- Opening Delimiter -
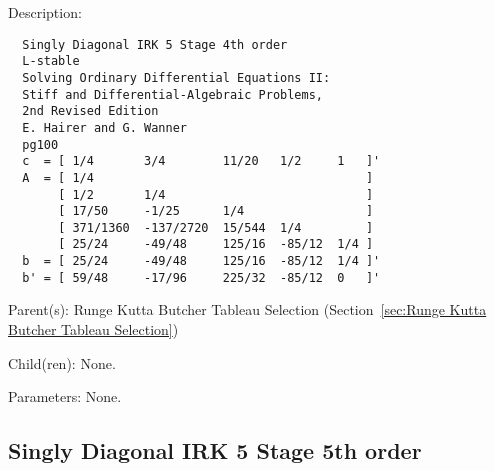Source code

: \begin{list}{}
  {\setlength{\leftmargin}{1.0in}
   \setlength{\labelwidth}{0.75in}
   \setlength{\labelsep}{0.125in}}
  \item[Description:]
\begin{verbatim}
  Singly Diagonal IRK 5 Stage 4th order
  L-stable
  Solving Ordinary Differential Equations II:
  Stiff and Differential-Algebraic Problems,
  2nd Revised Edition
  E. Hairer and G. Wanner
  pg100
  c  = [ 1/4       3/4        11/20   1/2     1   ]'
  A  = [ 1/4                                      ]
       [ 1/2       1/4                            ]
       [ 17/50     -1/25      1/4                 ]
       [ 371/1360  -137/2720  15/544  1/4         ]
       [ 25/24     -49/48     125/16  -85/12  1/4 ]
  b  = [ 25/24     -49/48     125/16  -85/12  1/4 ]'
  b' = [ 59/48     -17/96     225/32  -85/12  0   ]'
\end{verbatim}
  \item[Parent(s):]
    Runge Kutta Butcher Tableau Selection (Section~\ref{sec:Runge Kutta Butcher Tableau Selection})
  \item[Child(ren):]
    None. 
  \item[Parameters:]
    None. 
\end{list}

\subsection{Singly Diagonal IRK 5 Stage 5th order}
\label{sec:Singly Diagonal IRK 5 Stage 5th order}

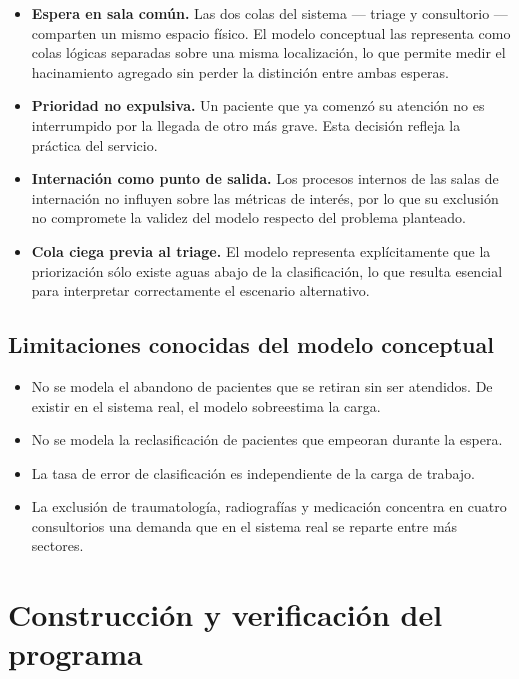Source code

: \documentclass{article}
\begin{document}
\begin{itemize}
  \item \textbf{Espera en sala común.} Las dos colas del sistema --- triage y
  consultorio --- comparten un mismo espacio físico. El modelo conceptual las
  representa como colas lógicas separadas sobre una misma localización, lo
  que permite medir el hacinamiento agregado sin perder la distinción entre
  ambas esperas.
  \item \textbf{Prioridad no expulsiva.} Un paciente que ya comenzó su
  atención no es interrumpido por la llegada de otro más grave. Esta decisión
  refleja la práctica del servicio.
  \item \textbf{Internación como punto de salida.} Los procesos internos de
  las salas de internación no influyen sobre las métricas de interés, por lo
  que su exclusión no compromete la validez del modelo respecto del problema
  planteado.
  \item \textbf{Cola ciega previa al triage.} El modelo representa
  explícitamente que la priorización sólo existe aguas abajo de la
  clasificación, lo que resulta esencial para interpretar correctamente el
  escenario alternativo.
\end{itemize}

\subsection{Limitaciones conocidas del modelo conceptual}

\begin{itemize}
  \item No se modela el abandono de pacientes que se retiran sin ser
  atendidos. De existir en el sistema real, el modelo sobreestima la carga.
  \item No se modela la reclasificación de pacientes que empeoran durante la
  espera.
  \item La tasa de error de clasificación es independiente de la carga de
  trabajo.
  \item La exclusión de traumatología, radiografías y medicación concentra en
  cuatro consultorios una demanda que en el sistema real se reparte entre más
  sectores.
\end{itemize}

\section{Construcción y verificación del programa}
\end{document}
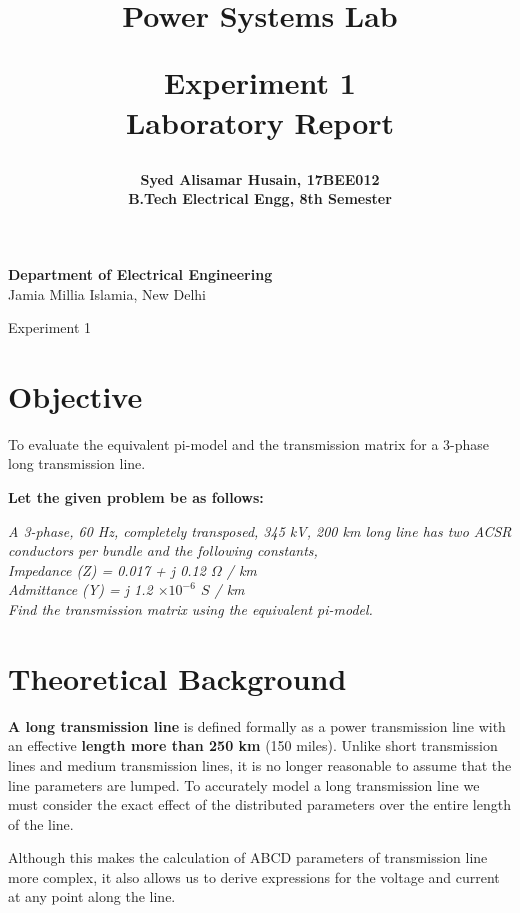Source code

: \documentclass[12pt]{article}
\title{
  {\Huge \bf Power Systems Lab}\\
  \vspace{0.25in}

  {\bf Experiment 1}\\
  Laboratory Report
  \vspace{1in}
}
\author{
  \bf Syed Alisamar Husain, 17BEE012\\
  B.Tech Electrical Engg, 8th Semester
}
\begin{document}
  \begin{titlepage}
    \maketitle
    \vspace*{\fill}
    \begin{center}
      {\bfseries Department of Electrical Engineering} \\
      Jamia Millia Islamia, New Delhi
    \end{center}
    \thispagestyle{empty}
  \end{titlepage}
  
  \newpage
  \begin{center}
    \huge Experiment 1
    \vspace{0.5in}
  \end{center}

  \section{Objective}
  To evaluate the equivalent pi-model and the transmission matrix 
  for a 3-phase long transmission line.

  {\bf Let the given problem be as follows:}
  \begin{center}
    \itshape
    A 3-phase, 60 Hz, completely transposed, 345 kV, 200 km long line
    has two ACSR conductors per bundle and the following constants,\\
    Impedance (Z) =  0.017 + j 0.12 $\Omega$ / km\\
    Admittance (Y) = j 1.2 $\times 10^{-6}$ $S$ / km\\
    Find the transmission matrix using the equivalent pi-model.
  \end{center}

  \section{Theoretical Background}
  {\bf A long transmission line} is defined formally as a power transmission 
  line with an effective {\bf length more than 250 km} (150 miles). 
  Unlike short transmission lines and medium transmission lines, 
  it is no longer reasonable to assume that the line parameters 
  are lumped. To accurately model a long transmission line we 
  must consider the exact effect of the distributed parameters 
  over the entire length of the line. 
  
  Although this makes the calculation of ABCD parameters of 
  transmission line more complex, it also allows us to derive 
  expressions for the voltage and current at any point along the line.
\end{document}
- Closing Delimiter -
- Opening Delimiter -
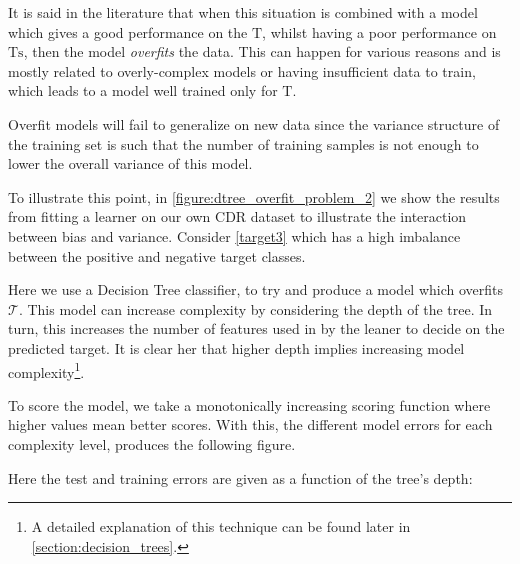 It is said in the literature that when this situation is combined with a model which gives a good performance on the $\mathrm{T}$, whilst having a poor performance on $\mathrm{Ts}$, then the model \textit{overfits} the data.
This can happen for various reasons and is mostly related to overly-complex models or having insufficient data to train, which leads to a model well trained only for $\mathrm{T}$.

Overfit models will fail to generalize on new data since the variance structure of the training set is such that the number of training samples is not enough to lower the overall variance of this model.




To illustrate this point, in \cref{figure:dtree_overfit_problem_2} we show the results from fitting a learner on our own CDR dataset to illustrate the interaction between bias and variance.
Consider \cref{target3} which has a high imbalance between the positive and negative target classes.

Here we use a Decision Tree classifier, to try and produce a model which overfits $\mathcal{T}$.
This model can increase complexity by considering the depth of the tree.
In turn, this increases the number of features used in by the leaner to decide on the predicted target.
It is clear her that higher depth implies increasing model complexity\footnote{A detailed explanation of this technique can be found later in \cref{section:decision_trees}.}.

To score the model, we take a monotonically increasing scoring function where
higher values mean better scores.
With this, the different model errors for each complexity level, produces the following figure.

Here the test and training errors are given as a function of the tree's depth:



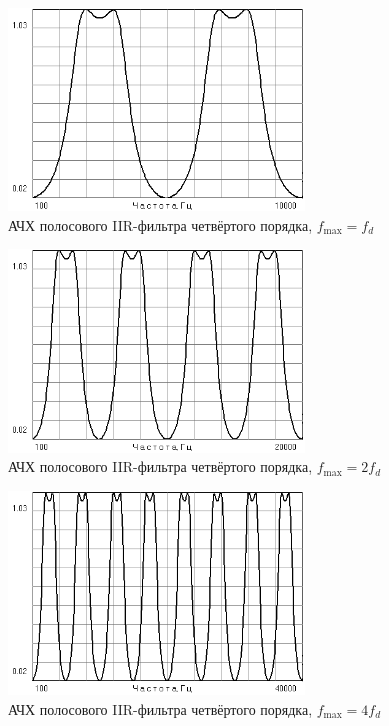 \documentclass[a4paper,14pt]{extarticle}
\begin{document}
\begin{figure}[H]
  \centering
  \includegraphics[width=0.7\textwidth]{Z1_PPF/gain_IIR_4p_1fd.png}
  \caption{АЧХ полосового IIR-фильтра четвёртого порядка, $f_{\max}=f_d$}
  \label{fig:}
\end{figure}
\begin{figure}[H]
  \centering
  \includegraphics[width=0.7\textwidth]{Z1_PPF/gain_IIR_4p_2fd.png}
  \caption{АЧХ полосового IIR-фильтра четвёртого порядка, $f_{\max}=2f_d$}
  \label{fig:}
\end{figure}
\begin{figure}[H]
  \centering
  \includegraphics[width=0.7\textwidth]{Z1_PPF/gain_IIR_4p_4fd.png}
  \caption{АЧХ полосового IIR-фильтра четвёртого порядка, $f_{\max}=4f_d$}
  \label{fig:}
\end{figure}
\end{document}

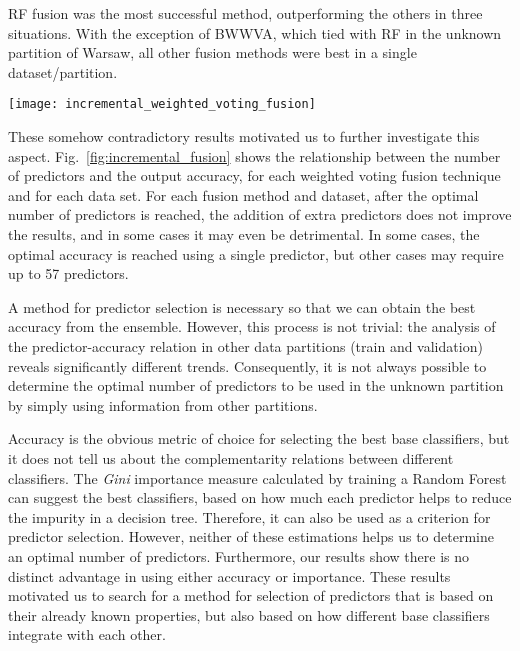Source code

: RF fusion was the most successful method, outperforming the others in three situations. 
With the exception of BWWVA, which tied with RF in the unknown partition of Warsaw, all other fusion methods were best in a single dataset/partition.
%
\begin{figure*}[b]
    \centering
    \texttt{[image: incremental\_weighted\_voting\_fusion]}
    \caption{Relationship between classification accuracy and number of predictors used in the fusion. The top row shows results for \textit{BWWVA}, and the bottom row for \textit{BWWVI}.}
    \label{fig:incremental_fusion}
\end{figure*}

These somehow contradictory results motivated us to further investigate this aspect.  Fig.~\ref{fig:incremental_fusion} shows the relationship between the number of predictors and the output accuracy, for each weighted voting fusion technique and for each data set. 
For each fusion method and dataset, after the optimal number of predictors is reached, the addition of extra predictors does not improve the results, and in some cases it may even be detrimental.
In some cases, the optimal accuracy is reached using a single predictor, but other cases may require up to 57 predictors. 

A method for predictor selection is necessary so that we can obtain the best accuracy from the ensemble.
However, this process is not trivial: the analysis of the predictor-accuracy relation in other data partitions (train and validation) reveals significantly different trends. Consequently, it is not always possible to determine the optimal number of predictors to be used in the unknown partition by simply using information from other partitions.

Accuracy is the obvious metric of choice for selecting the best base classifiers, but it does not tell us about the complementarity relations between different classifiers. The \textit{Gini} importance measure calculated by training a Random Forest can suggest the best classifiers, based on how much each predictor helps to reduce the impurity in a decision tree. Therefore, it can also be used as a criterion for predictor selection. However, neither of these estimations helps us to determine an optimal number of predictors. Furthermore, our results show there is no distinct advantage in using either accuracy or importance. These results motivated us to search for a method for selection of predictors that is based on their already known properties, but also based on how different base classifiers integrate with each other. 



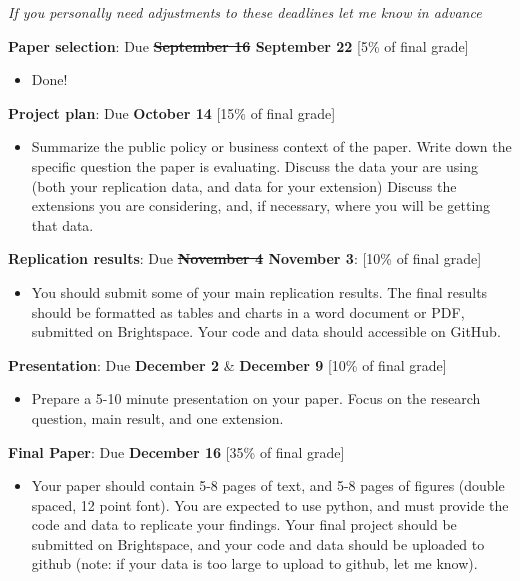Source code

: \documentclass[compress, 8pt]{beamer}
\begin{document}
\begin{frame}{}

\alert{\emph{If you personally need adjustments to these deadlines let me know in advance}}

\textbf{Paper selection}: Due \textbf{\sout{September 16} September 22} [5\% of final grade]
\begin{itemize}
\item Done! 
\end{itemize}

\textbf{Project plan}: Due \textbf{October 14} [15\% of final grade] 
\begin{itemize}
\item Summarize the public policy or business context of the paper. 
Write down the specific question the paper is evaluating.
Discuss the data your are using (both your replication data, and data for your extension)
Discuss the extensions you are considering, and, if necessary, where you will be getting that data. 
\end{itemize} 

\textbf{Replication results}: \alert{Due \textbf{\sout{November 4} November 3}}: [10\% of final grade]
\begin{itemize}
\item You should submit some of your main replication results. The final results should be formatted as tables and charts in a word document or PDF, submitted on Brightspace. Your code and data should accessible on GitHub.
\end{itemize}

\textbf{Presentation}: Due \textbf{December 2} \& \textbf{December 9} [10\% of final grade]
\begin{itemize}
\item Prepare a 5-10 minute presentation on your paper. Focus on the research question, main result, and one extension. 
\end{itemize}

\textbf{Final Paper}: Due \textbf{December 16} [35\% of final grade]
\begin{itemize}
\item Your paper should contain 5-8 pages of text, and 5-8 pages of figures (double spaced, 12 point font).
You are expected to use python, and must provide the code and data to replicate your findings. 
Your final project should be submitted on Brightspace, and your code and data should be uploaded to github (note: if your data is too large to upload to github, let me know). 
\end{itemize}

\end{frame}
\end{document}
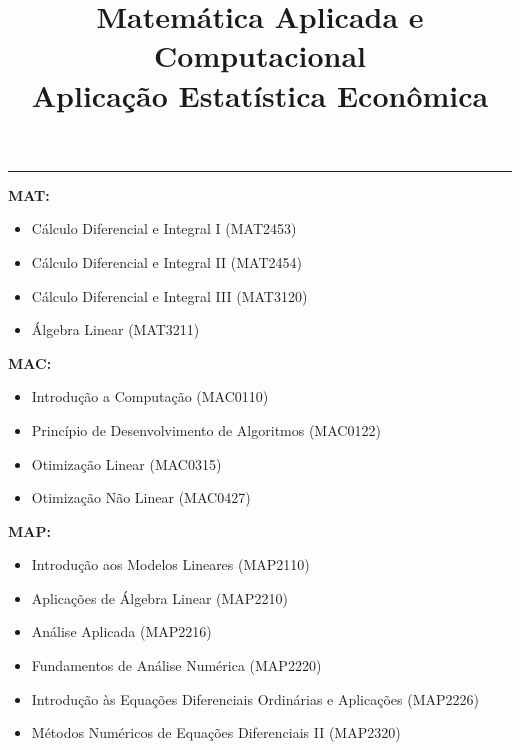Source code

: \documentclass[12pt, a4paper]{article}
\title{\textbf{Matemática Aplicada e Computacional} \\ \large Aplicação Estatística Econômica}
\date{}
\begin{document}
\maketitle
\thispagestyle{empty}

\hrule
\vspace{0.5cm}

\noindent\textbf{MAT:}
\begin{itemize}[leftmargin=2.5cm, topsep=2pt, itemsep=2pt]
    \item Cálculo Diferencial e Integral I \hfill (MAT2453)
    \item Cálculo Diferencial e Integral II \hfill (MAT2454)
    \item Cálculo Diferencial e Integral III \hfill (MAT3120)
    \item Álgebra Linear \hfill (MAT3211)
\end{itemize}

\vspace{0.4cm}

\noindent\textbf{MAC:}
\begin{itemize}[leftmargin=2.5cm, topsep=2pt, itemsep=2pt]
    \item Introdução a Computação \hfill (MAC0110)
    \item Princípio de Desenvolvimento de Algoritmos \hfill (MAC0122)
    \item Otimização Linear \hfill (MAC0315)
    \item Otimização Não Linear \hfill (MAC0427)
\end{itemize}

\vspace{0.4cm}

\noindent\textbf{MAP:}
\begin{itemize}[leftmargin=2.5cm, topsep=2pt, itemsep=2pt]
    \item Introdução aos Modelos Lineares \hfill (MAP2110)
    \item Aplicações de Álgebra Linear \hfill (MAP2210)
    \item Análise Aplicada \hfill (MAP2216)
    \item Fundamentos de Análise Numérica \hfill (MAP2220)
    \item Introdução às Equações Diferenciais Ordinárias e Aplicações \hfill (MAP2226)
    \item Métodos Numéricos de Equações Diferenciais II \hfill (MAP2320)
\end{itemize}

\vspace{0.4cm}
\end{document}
- Closing Delimiter -
■ **ASSIGNMENT**: Lines containing the string "textwidth" are the ones to copy from the entries above.

■ **SOLUTION FOR THIS TASK**:
  \includegraphics[width=0.7\textwidth]{Z1_PPF/gain_IIR_4p_1fd.png}
  \includegraphics[width=0.7\textwidth]{Z1_PPF/gain_IIR_4p_2fd.png}
  \includegraphics[width=0.7\textwidth]{Z1_PPF/gain_IIR_4p_4fd.png}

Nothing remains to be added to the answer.